(Reuters) - Canadian Denis Shapovalov has slipped out of the men's top 10 rankings with some recent early defeats, but the 21-year-old is about to finish the 2020 season confident that he belongs in the top echelon of the sport.
The left-hander reached the quarter-finals of the U.S. Open, where he lost in five sets, and the following week he made the semi-finals of the ATP Masters 1000 event in Rome, going down in a final-set tiebreaker.
Those results lifted him into the top 10 for the first time in his career, before early defeats at the French Open and in Germany and Austria saw his ranking slip back to 12.
"I feel like I have been playing some really good tennis," Shapovalov told reporters ahead of the Sofia Open, where he is the top seed.
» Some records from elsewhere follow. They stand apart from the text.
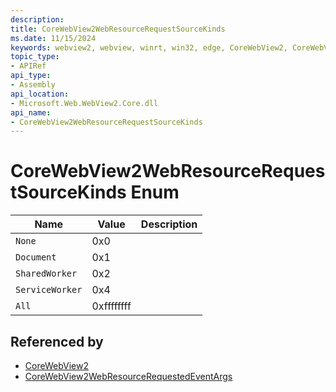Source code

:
 ```yaml
---
description: 
title: CoreWebView2WebResourceRequestSourceKinds
ms.date: 11/15/2024
keywords: webview2, webview, winrt, win32, edge, CoreWebView2, CoreWebView2Controller, browser control, edge html, CoreWebView2WebResourceRequestSourceKinds
topic_type:
- APIRef
api_type:
- Assembly
api_location:
- Microsoft.Web.WebView2.Core.dll
api_name:
- CoreWebView2WebResourceRequestSourceKinds
---
```


# CoreWebView2WebResourceRequestSourceKinds Enum

| Name |  Value | Description |
|--|--|--|
|`None` | 0x0  |  |
|`Document` | 0x1  |  |
|`SharedWorker` | 0x2  |  |
|`ServiceWorker` | 0x4  |  |
|`All` | 0xffffffff  |  |


## Referenced by

- [CoreWebView2](corewebview2.md)
- [CoreWebView2WebResourceRequestedEventArgs](corewebview2webresourcerequestedeventargs.md)
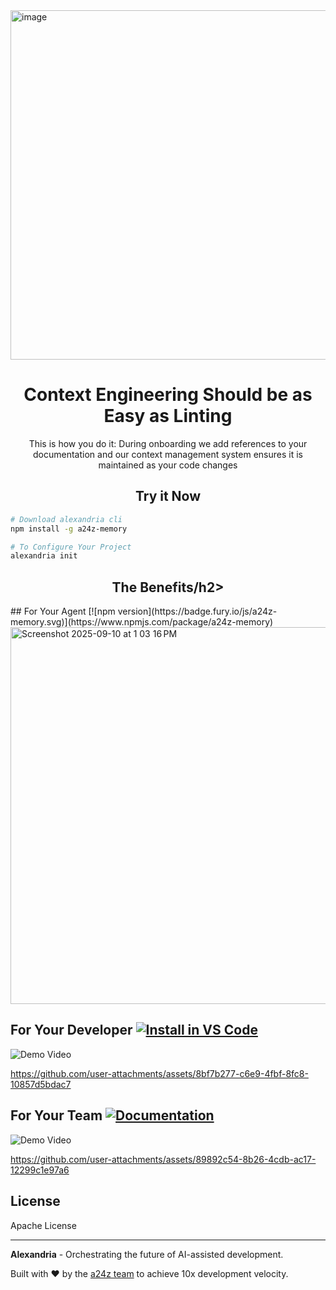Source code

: <img width="1024" height="559" alt="image" src="https://github.com/user-attachments/assets/55678688-7739-46d1-8e9f-66b4fc9efb3d" />

<div align="center">
<h1>Context Engineering Should be as Easy as Linting</h1>
<p>This is how you do it: During onboarding we add references to your documentation and our context management system ensures it is maintained as your code changes</p>
</div>

<div align="center">
<h2>Try it Now</h2>
</div>

```bash
# Download alexandria cli
npm install -g a24z-memory

# To Configure Your Project
alexandria init
```

<div align="center">
<h2>The Benefits/h2>
</div>
## For Your Agent [![npm version](https://badge.fury.io/js/a24z-memory.svg)](https://www.npmjs.com/package/a24z-memory)
<img width="1191" height="603" alt="Screenshot 2025-09-10 at 1 03 16 PM" src="https://github.com/user-attachments/assets/a2f841d8-aa4a-4d93-83da-8a408195e725" />

## For Your Developer [![Install in VS Code](https://img.shields.io/badge/Install%20in%20VS%20Code-0098FF?style=for-the-badge&logo=visualstudiocode&logoColor=white)](https://insiders.vscode.dev/redirect?url=vscode%3Amcp%2Finstall%3F%7B%22name%22%3A%22a24z-memory%22%2C%22command%22%3A%22npx%22%2C%22args%22%3A%5B%22-y%22%2C%22a24z-memory%22%5D%7D)


![Demo Video](https://github.com/user-attachments/assets/8bf7b277-c6e9-4fbf-8fc8-10857d5bdac7)


https://github.com/user-attachments/assets/8bf7b277-c6e9-4fbf-8fc8-10857d5bdac7


## For Your Team [![Documentation](https://img.shields.io/badge/docs-a24z.ai-blue.svg)](https://a24z-ai.github.io/Alexandria)
![Demo Video](https://github.com/user-attachments/assets/89892c54-8b26-4cdb-ac17-12299c1e97a6)


https://github.com/user-attachments/assets/89892c54-8b26-4cdb-ac17-12299c1e97a6




## License

Apache License

---

**Alexandria** - Orchestrating the future of AI-assisted development.

Built with ❤️ by the [a24z team](https://a24z.ai) to achieve 10x development velocity.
"I think I played really well throughout the season, and I am really happy with where my game is. I feel like I have definitely improved and I feel like my level is with these (top) guys.
"If I am not able to reach top 10 again this season, I will definitely try to go for it next season. The important thing is, I feel like my level is there with these guys and I am able to compete with anyone."
After suffering his third straight defeat in Vienna last month, Shapovalov decided to take a break and skipped the Paris Masters. The Canadian said he was feeling fresh again.
In the Bulgarian capital he will be joined by countryman and friend Felix Auger-Aliassime, who is seeded second.
"It is definitely great for Canada and for tennis in Canada," Shapovalov said of the 20-year-old Auger-Aliassime.
"It is amazing to see us both the top of the draw, and hopefully this continues, inspires a lot of Canadian kids and keeps advancing the sport in the country."